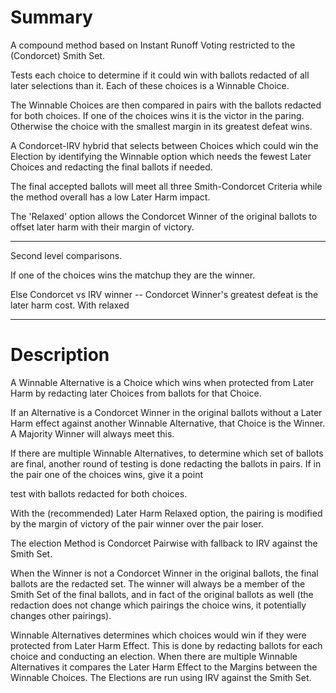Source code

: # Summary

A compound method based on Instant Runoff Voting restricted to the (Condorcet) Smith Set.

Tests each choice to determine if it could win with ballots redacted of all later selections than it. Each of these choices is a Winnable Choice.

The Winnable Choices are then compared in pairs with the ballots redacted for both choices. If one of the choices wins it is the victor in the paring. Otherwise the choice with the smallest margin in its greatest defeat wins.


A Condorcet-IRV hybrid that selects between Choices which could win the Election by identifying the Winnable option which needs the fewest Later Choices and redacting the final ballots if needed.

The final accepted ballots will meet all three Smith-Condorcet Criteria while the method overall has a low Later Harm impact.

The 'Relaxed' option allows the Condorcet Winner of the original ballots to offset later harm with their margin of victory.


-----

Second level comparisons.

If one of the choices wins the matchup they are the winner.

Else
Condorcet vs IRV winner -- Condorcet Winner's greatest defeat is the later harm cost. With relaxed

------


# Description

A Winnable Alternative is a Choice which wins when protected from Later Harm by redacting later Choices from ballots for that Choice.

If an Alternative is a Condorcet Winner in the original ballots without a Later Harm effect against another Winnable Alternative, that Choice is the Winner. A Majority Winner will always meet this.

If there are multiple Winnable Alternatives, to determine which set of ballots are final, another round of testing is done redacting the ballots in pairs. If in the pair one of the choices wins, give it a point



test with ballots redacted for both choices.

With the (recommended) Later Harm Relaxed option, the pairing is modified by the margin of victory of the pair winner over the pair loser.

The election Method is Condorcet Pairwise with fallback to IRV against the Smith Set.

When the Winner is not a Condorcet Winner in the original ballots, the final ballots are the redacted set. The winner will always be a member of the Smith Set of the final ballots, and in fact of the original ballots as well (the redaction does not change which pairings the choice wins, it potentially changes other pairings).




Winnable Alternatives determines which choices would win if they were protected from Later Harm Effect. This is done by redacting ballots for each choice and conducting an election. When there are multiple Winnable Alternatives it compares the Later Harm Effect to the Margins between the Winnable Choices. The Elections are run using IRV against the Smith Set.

◆ ◆ ◆

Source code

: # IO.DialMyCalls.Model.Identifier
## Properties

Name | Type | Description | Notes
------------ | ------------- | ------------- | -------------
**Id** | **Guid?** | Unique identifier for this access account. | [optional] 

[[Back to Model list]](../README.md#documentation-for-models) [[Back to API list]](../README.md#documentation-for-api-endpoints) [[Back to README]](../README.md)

◆ ◆ ◆

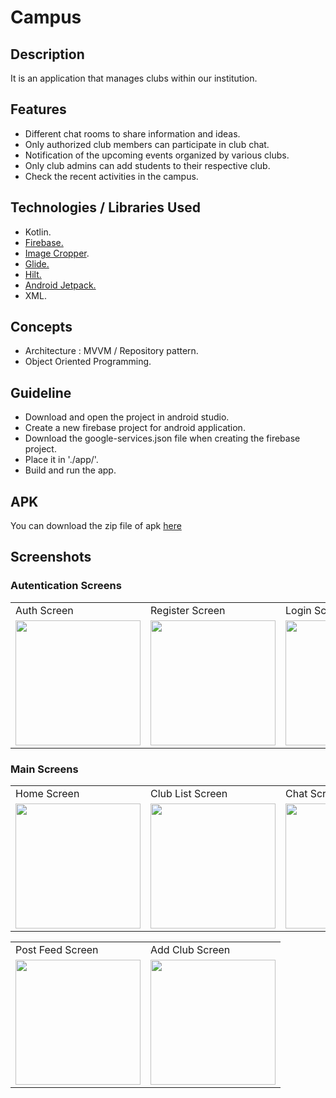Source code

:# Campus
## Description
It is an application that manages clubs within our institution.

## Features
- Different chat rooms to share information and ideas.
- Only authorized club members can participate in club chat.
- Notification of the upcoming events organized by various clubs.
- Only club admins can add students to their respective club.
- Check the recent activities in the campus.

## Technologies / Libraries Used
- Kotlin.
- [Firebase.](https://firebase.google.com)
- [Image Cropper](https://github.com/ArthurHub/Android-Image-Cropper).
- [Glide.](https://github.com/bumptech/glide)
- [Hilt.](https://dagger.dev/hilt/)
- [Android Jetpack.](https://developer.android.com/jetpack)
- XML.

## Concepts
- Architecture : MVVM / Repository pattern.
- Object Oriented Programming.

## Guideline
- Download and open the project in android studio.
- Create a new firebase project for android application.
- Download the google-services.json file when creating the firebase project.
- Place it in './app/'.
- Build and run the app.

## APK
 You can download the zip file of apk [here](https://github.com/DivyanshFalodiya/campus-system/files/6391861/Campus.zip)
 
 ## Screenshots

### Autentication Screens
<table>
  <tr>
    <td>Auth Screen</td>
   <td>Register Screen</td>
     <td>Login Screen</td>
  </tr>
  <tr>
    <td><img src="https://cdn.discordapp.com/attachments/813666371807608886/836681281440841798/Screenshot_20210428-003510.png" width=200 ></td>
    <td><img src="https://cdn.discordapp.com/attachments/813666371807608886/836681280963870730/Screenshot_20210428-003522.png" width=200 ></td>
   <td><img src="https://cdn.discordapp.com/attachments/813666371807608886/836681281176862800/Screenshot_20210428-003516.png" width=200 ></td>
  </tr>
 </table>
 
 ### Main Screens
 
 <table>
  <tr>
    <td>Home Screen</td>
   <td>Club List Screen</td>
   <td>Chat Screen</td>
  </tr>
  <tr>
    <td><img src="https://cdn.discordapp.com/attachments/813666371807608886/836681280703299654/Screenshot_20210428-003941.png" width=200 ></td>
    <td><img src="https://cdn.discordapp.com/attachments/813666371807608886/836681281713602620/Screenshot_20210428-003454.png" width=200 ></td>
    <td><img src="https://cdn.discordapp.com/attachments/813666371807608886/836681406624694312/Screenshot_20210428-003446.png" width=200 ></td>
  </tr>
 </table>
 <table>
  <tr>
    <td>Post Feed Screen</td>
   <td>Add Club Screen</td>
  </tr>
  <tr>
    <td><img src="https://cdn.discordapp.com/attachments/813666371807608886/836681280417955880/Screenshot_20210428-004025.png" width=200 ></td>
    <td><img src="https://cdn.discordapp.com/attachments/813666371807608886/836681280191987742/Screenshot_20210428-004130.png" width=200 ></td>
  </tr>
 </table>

◆ ◆ ◆

Make a list of all lines in the data that contain "there".

**PROBLEM SOLUTION:**
If there are multiple Winnable Alternatives, to determine which set of ballots are final, another round of testing is done redacting the ballots in pairs. If in the pair one of the choices wins, give it a point
Winnable Alternatives determines which choices would win if they were protected from Later Harm Effect. This is done by redacting ballots for each choice and conducting an election. When there are multiple Winnable Alternatives it compares the Later Harm Effect to the Margins between the Winnable Choices. The Elections are run using IRV against the Smith Set.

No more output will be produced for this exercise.